Con la sua scelta, Chirac ha risparmiato alla Francia le divisioni e le sofferenze di una guerra inutile, sfuggendo inoltre al discredito profondo e duraturo che ha colpito Tony Blair, primo ministro britannico dell’epoca, che aveva scelto di seguire ciecamente l’amministrazione Bush.

Chirac è stato fedele alla sua storia gaullista basata sull’indipendenza, e ha pagato con un grande gelo nei rapporti transatlantici. Ricordiamo ancora l’episodio delle french fries ribattezzate negli Stati Uniti freedom fries, le patatine della libertà.

Eroe di strada
Personalmente sono stato testimone di un’altra vicenda mediorientale che illustra alla perfezione la capacità di Chirac di ignorare le convenzioni. Era il 1996, e il presidente appena eletto cominciava a Gerusalemme un giro di visite nella regione. Mentre si trovava nella città vecchia, Chirac si era accorto che gli agenti della sicurezza israeliana avevano deciso di rendergli la vita difficile, impedendogli qualsiasi contatto con i palestinesi e ostacolando l’attività della stampa (di cui faceva parte anche il sottoscritto).

In quell’occasione, una serie di inconvenienti fece perdere le staffe a Chirac davanti al capo della sicurezza israeliana, fino a fargli pronunciare una frase passata alla storia: “You want me to go back to my plane?”, ovvero “volete obbligarmi a riprendere l’aereo e andarmene?”.

Tra le altre cose Jacques Chirac non è stato capace di intuire le aspirazioni democratiche sull’altra sponda del Mediterraneo

Grazie al risalto concesso a quell’episodio dalle tv arabe, Jacques Chirac è diventato l’eroe di strada. Yasser Arafat lo chiamava “il dottor Chirac” e sperava che potesse guarire un processo di pace evidentemente malato.
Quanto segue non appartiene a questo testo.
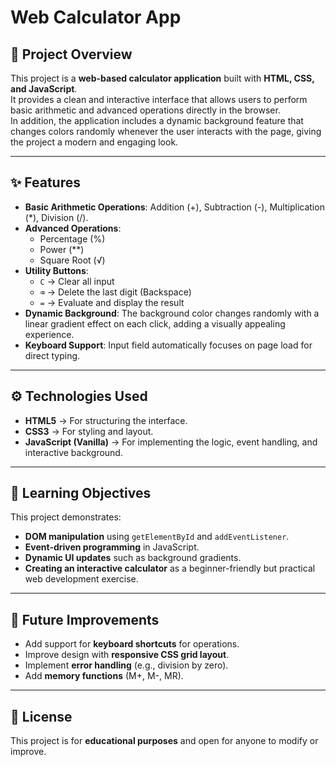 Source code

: # Web Calculator App

## 📌 Project Overview
This project is a **web-based calculator application** built with **HTML, CSS, and JavaScript**.  
It provides a clean and interactive interface that allows users to perform basic arithmetic and advanced operations directly in the browser.  
In addition, the application includes a dynamic background feature that changes colors randomly whenever the user interacts with the page, giving the project a modern and engaging look.

---

## ✨ Features
- **Basic Arithmetic Operations**: Addition (+), Subtraction (-), Multiplication (*), Division (/).  
- **Advanced Operations**:  
  - Percentage (%)  
  - Power (**)  
  - Square Root (√)  
- **Utility Buttons**:  
  - `C` → Clear all input  
  - `⌫` → Delete the last digit (Backspace)  
  - `=` → Evaluate and display the result  
- **Dynamic Background**: The background color changes randomly with a linear gradient effect on each click, adding a visually appealing experience.  
- **Keyboard Support**: Input field automatically focuses on page load for direct typing.  

---

## ⚙️ Technologies Used
- **HTML5** → For structuring the interface.  
- **CSS3** → For styling and layout.  
- **JavaScript (Vanilla)** → For implementing the logic, event handling, and interactive background.  

---

## 🎯 Learning Objectives
This project demonstrates:  
- **DOM manipulation** using `getElementById` and `addEventListener`.  
- **Event-driven programming** in JavaScript.  
- **Dynamic UI updates** such as background gradients.  
- **Creating an interactive calculator** as a beginner-friendly but practical web development exercise.  

---

## 🚀 Future Improvements
- Add support for **keyboard shortcuts** for operations.  
- Improve design with **responsive CSS grid layout**.  
- Implement **error handling** (e.g., division by zero).  
- Add **memory functions** (M+, M-, MR).  



---

## 📜 License
This project is for **educational purposes** and open for anyone to modify or improve.  
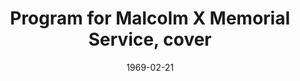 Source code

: --- 
title: Program for Malcolm X Memorial Service, cover
layout: "tc-single"
draft: false
hasContentInGallery: true
date: 1969-02-21
---  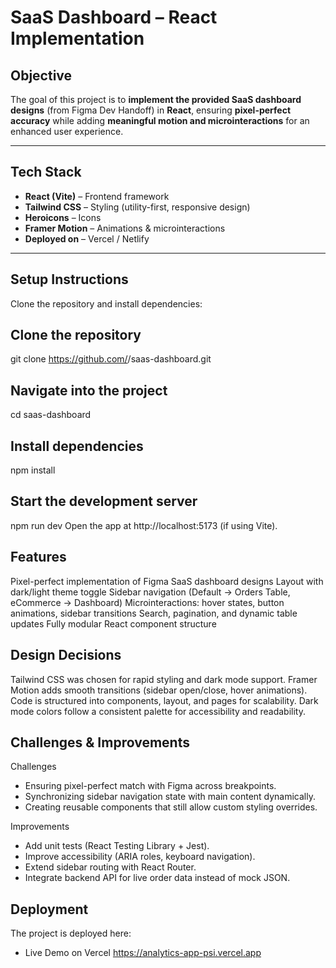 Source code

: # SaaS Dashboard – React Implementation

##  Objective
The goal of this project is to **implement the provided SaaS dashboard designs** (from Figma Dev Handoff) in **React**, ensuring **pixel-perfect accuracy** while adding **meaningful motion and microinteractions** for an enhanced user experience.

---

##  Tech Stack
- **React (Vite)** – Frontend framework  
- **Tailwind CSS** – Styling (utility-first, responsive design)  
- **Heroicons** – Icons  
- **Framer Motion** – Animations & microinteractions  
- **Deployed on** – Vercel / Netlify  

---

## Setup Instructions
Clone the repository and install dependencies:

## Clone the repository
git clone https://github.com/<your-username>/saas-dashboard.git

## Navigate into the project
cd saas-dashboard

## Install dependencies
npm install

## Start the development server
npm run dev
Open the app at http://localhost:5173 (if using Vite).


## Features
Pixel-perfect implementation of Figma SaaS dashboard designs
Layout with dark/light theme toggle
Sidebar navigation (Default → Orders Table, eCommerce → Dashboard)
Microinteractions: hover states, button animations, sidebar transitions
Search, pagination, and dynamic table updates
Fully modular React component structure


## Design Decisions
Tailwind CSS was chosen for rapid styling and dark mode support.
Framer Motion adds smooth transitions (sidebar open/close, hover animations).
Code is structured into components, layout, and pages for scalability.
Dark mode colors follow a consistent palette for accessibility and readability.

## Challenges & Improvements


Challenges
- Ensuring pixel-perfect match with Figma across breakpoints.
- Synchronizing sidebar navigation state with main content dynamically.
- Creating reusable components that still allow custom styling overrides.

Improvements
- Add unit tests (React Testing Library + Jest).
- Improve accessibility (ARIA roles, keyboard navigation).
- Extend sidebar routing with React Router.
- Integrate backend API for live order data instead of mock JSON.
  
## Deployment
The project is deployed here:
- Live Demo on Vercel
https://analytics-app-psi.vercel.app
Cosa resta oggi della politica araba di Chirac? Purtroppo le sfuriate e le intuizioni non fanno una politica efficace. Come sottolineano severamente Christophe Boltanski ed Éric Aeschimann nel loro libro intitolato Chirac d’Arabia, “così come accaduto dopo le sue incredibili vittorie elettorali in Francia, anche in Medio Oriente Chirac non ha saputo sfruttare al meglio il suo ottimo rapporto con il mondo arabo”.

Peso insufficiente
“Saputo” o “potuto”? Non dobbiamo dimenticare che all’epoca la Francia non aveva un peso sufficiente per opporsi alle forze decise a cancellare le speranze di pace in Palestina nate dagli accordi di Oslo e a sfruttare quelle alimentate dalla guerra in Iraq.

Chirac, inoltre, ha assistito impotente all’assassinio del suo grande amico e primo ministro libanese Rafic Hariri nel 2005, e ha maturato un’ostilità profonda nei confronti del presidente siriano Bashar al Assad, su cui aveva inizialmente scommesso al momento della sua ascesa al potere, nel 2000.

Jacques Chirac non è stato capace nemmeno di intuire le aspirazioni democratiche che stavano nascendo sull’altra sponda del Mediterraneo, e i tunisini gli serbano ancora rancore per aver concesso carta bianca al dittatore Ben Ali durante una visita in Tunisia del 2003.

Eppure, a posteriori, il momento che tutti ricorderanno sarà quello del “no” alla guerra in Iraq, oggi considerata unanimemente un disastro storico.